#### Material supplied
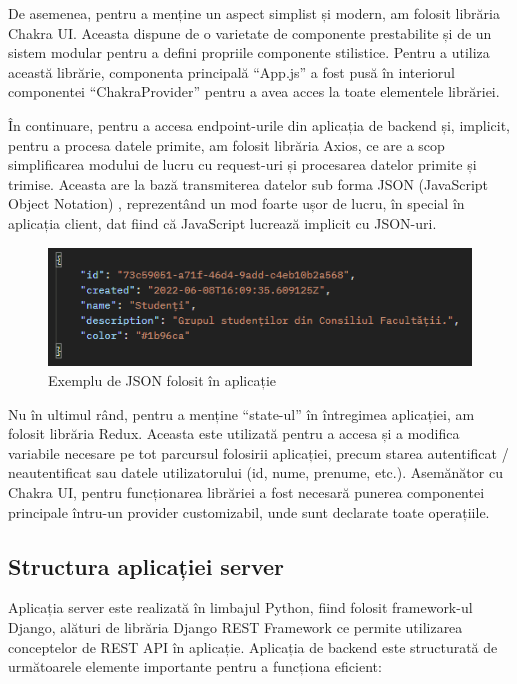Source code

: De asemenea, pentru a menține un aspect simplist și modern, am folosit librăria Chakra UI. Aceasta dispune de o varietate de componente prestabilite și de un sistem modular pentru a defini propriile componente stilistice. Pentru a utiliza această librărie, componenta principală \enquote{App.js} a fost pusă în interiorul componentei \enquote{ChakraProvider} pentru a avea acces la toate elementele librăriei.

În continuare, pentru a accesa endpoint-urile din aplicația de backend și, implicit, pentru a procesa datele primite, am folosit librăria Axios, ce are a scop simplificarea modului de lucru cu request-uri și procesarea datelor primite și trimise. Aceasta are la bază transmiterea datelor sub forma JSON (JavaScript Object Notation) \cite{JSON_what_is}, reprezentând un mod foarte ușor de lucru, în special în aplicația client, dat fiind că JavaScript lucrează implicit cu JSON-uri.

\begin{figure}[!h]
    \centering
    \includegraphics[width=115mm]{images/json_example.png}
    \caption{Exemplu de JSON folosit în aplicație}
\end{figure}

Nu în ultimul rând, pentru a menține \enquote{state-ul} în întregimea aplicației, am folosit librăria Redux. Aceasta este utilizată pentru a accesa și a modifica variabile necesare pe tot parcursul folosirii aplicației, precum starea autentificat / neautentificat sau datele utilizatorului (id, nume, prenume, etc.). Asemănător cu Chakra UI, pentru funcționarea librăriei a fost necesară punerea componentei principale întru-un provider customizabil, unde sunt declarate toate operațiile. 

\subsection{Structura aplicației server}

Aplicația server este realizată în limbajul Python, fiind folosit framework-ul Django, alături de librăria Django REST Framework ce permite utilizarea conceptelor de REST API în aplicație. Aplicația de backend este structurată de următoarele elemente importante pentru a funcționa eficient:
########
Work required: You are asked to output the records precisely as they appear, minus any pictures.

Exercise response:
Source code

: De asemenea, pentru a menține un aspect simplist și modern, am folosit librăria Chakra UI. Aceasta dispune de o varietate de componente prestabilite și de un sistem modular pentru a defini propriile componente stilistice. Pentru a utiliza această librărie, componenta principală \enquote{App.js} a fost pusă în interiorul componentei \enquote{ChakraProvider} pentru a avea acces la toate elementele librăriei.

În continuare, pentru a accesa endpoint-urile din aplicația de backend și, implicit, pentru a procesa datele primite, am folosit librăria Axios, ce are a scop simplificarea modului de lucru cu request-uri și procesarea datelor primite și trimise. Aceasta are la bază transmiterea datelor sub forma JSON (JavaScript Object Notation) \cite{JSON_what_is}, reprezentând un mod foarte ușor de lucru, în special în aplicația client, dat fiind că JavaScript lucrează implicit cu JSON-uri.

\begin{figure}[!h]
    \centering
    \includegraphics[width=115mm]{images/json_example.png}
    \caption{Exemplu de JSON folosit în aplicație}
\end{figure}

Nu în ultimul rând, pentru a menține \enquote{state-ul} în întregimea aplicației, am folosit librăria Redux. Aceasta este utilizată pentru a accesa și a modifica variabile necesare pe tot parcursul folosirii aplicației, precum starea autentificat / neautentificat sau datele utilizatorului (id, nume, prenume, etc.). Asemănător cu Chakra UI, pentru funcționarea librăriei a fost necesară punerea componentei principale întru-un provider customizabil, unde sunt declarate toate operațiile. 

\subsection{Structura aplicației server}

Aplicația server este realizată în limbajul Python, fiind folosit framework-ul Django, alături de librăria Django REST Framework ce permite utilizarea conceptelor de REST API în aplicație. Aplicația de backend este structurată de următoarele elemente importante pentru a funcționa eficient:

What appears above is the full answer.